Глава III. Железная рука
Джон Грифитс проспал не более трех часов, в половине девятого утра он уже проснулся.
Солнце ярко светило на безоблачном небе, и день обещал быть превосходным.
Трех часов отдыха было для капитана совершенно достаточно, и он встал в самом веселом настроении духа.
Быстро осмотрев лагерь для того, чтобы удостовериться, все ли было в своем обычном порядке, Грифитс, оставшись вдвоем с Джемсом Форстером, сообщил ему со всеми подробностями о результатах своего ночного путешествия.
— Что вы думаете обо всем этом? — спросил он своего друга.
— Я думаю, — отвечал Форстер, — что это ничего более, как дело такого случая, который редко может представиться, и что положение наше со вчерашнего дня много улучшилось.
— Я сам так думаю, — отвечал капитан. — Теперь нам нужно только действовать, не увлекаясь и с величайшим благоразумием. Человек, которого я арестовал, находится, без сомнения, под строжайшим присмотром?
— Будьте покойны в этом отношении, я сам позаботился об этом.
— Важнее всего, чтобы этот негодяй не убежал, так как он нам скоро понадобится. Я так сильно был утомлен ночной поездкой, что забыл отправить с восходом солнца разъезды по нескольким направлениям, чтобы получить сведения о происшествиях этой ночи, подробности о которых, конечно, мы не имели времени узнать.

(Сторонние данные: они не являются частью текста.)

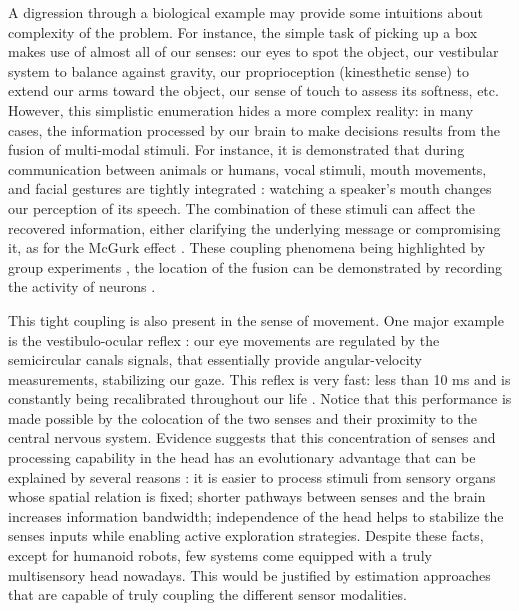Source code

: A digression through a biological example may provide some intuitions about complexity of the problem. For instance, the simple task of picking up a box
makes use of almost all of our senses: our eyes to spot the object, our vestibular system to balance against gravity, our proprioception (kinesthetic sense) 
to extend our arms toward the object, our sense of touch to assess its softness, etc. However, this simplistic enumeration hides a more complex reality:
in many cases, the information processed by our brain to make decisions results from the fusion of multi-modal stimuli. 
For instance, it is demonstrated that during communication between animals or humans, vocal stimuli, mouth movements, and facial gestures are 
tightly integrated \cite{miller2005perceptual, sugihara2006integration}: watching a speaker's mouth changes our perception of its speech. 
The combination of these stimuli can affect the recovered information, either clarifying the underlying message \cite{meredith1983interactions} or 
compromising it, as for the McGurk effect \cite{mcgurk1976hearing}. These coupling phenomena being highlighted by group experiments \cite{mcgurk1976hearing}, 
the location of the fusion can be demonstrated by recording the activity of neurons \cite{rao1997integration}.

This tight coupling is also present in the sense of movement. One major example is the vestibulo-ocular reflex \cite{miles1981plasticity}: our eye movements are regulated 
by the semicircular canals signals, that essentially provide angular-velocity measurements, stabilizing our gaze. This reflex is very fast: less than 10 ms 
\cite{aw1996three} and is constantly being recalibrated throughout our life \cite{miles1981plasticity}. Notice that this performance is made possible 
by the colocation of the two senses and their proximity to the central nervous system. Evidence suggests that this concentration of senses and processing capability
in the head has an evolutionary advantage that can be explained by several reasons \cite{bailly2018should}: it is easier to process stimuli from sensory organs
 whose spatial relation is fixed; shorter pathways between senses and the brain increases information bandwidth; independence of the head helps to stabilize the senses
inputs while enabling active exploration strategies. Despite these facts, except for humanoid robots, few systems come equipped with a truly multisensory head 
nowadays. This would be justified by estimation approaches that are capable of truly coupling the different sensor modalities.

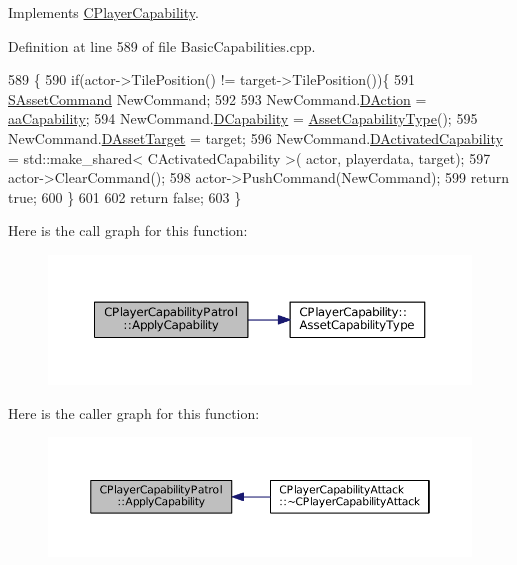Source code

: Implements \hyperlink{classCPlayerCapability_a2ca6fd7fbd9c0178f1cf1d049c63825f}{C\+Player\+Capability}.



Definition at line 589 of file Basic\+Capabilities.\+cpp.


\begin{DoxyCode}
589                                                                                                            
                                                          \{
590     \textcolor{keywordflow}{if}(actor->TilePosition() != target->TilePosition())\{
591         \hyperlink{structSAssetCommand}{SAssetCommand} NewCommand;
592         
593         NewCommand.\hyperlink{structSAssetCommand_a8edd3b3d59a76d5514ba403bc8076a75}{DAction} = \hyperlink{GameDataTypes_8h_ab47668e651a3032cfb9c40ea2d60d670acf9fb164e8abd71c71f4a8c7fda360d4}{aaCapability};
594         NewCommand.\hyperlink{structSAssetCommand_a734ea7c6847457b437360f333f570ff9}{DCapability} = \hyperlink{classCPlayerCapability_a433bb196cd6ab6a932f1cac102b3aa98}{AssetCapabilityType}();
595         NewCommand.\hyperlink{structSAssetCommand_a3d9b43f6e59c386c48c41a65448a0c39}{DAssetTarget} = target;
596         NewCommand.\hyperlink{structSAssetCommand_ad8beda19520811cc70fe1eab16c774dd}{DActivatedCapability} = std::make\_shared< CActivatedCapability >(
      actor, playerdata, target);
597         actor->ClearCommand();
598         actor->PushCommand(NewCommand);
599         \textcolor{keywordflow}{return} \textcolor{keyword}{true};
600     \}
601 
602     \textcolor{keywordflow}{return} \textcolor{keyword}{false};
603 \}
\end{DoxyCode}
Here is the call graph for this function\+:\nopagebreak
\begin{figure}[H]
\begin{center}
\leavevmode
\includegraphics[width=350pt]{classCPlayerCapabilityPatrol_a6b9e361d99e256efadcd99a829f93f51_cgraph}
\end{center}
\end{figure}
Here is the caller graph for this function\+:\nopagebreak
\begin{figure}[H]
\begin{center}
\leavevmode
\includegraphics[width=350pt]{classCPlayerCapabilityPatrol_a6b9e361d99e256efadcd99a829f93f51_icgraph}
\end{center}
\end{figure}
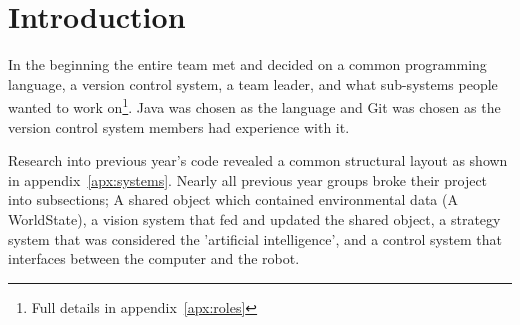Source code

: \section{Introduction}

In the beginning the entire team met and decided on a common programming language,
a version control system, a team leader, and what sub-systems people
wanted to work on\footnote{Full details in appendix~\ref{apx:roles}}. Java was
chosen as the language and Git was chosen as the version control system
members had experience with it.

Research into previous year's code revealed a common structural layout as shown
in appendix~\ref{apx:systems}.  Nearly all previous year groups broke their
project into subsections; A shared object which contained environmental data (A
WorldState), a vision system that fed and updated the shared object, a strategy
system that was considered the 'artificial intelligence', and a control system
that interfaces between the computer and the robot.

— Но ведь я вовсе не был утомлен, — сказал Форстер с улыбкой, — и так как вы вверили мне власть в лагере, то я час тому назад послал нарочных по четырем различным направлениям; я думаю, что они скоро возвратятся и привезут нам какие-нибудь новые известия.

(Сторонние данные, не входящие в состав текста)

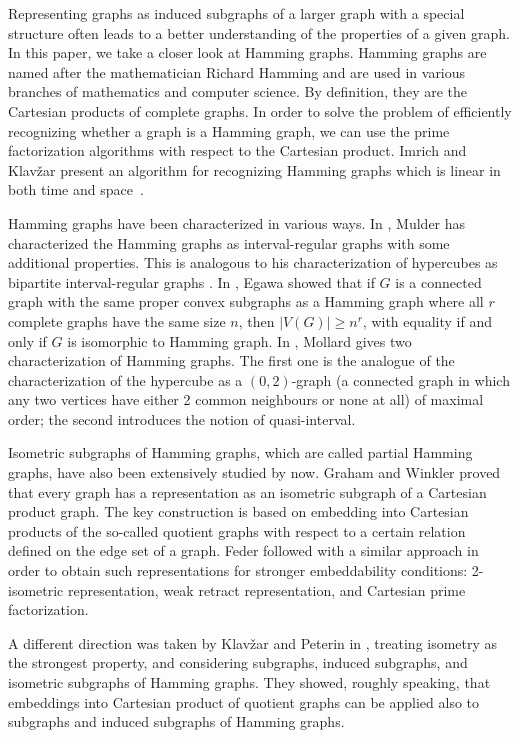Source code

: \documentclass[12pt,a4paper,titlepage,openany]{report}
\begin{document}
Representing graphs as induced subgraphs of a larger graph with a special structure often leads to a better understanding of the properties of a given graph. In this paper, we take a closer look at Hamming graphs. Hamming graphs are named after the mathematician Richard Hamming and are used in various branches of mathematics and computer science. By definition, they are the Cartesian products of complete graphs. In order to solve the problem of efficiently recognizing whether a graph is a Hamming graph, we can use the prime factorization algorithms with respect to the Cartesian product. Imrich and Klav\v zar present an algorithm for recognizing Hamming graphs which is linear in both time and space~\cite{Imrich}.

Hamming graphs have been characterized in various ways. In \cite{Mulder}, Mulder has characterized the Hamming graphs as interval-regular graphs with some additional properties. This is analogous to his characterization of hypercubes as bipartite interval-regular graphs \cite{Mulder}. In \cite{Egawa}, Egawa showed that if $G$ is a connected graph with the same proper convex subgraphs as a Hamming graph where all $r$ complete graphs have the same size $n$, then $|V(G)|\geq n^r$, with equality if and only if $G$ is isomorphic to Hamming graph. In \cite{Mollard}, Mollard gives two characterization of Hamming graphs. The first one is the analogue of the characterization of the hypercube as a $(0,2)$-graph (a connected graph in which any two vertices have either 2 common neighbours or none at all) of maximal order; the second introduces the notion of quasi-interval.

Isometric subgraphs of Hamming graphs, which are called partial Hamming graphs, have also been extensively studied by now.
Graham and Winkler \cite{Graham} proved that every graph has a representation as an isometric subgraph of a Cartesian product graph. The key construction is based on embedding into Cartesian products of the so-called quotient graphs with respect to a certain relation defined on the edge set of a graph. Feder \cite{Feder} followed with a similar approach in order to obtain such representations for stronger embeddability conditions: 2-isometric representation, weak retract representation, and Cartesian prime factorization.

A different direction was taken by Klav\v zar and Peterin in \cite{Iztok}, treating isometry as the strongest property, and considering subgraphs, induced subgraphs, and isometric subgraphs of Hamming graphs. They showed, roughly speaking, that embeddings into Cartesian product of quotient graphs can be applied also to subgraphs and induced subgraphs of Hamming graphs.
\end{document}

— Благодарю вас, мой дорогой Джемс; этим вы сделали мне большое одолжение. А что поделывают наши мормоны?
— Их совсем не слышно; они почти не выходят из своих хижин и, так как вы вчера им советовали, переменили платья, в которых нисколько не отличаются от наших охотников.
— Тем лучше. Для нас очень полезно, чтобы их присутствие не было пока никем замечено.
— Что вы думаете о Кильде, или о Брауне, как вы его называете? Кажется, его положение очень плохо в настоящую минуту?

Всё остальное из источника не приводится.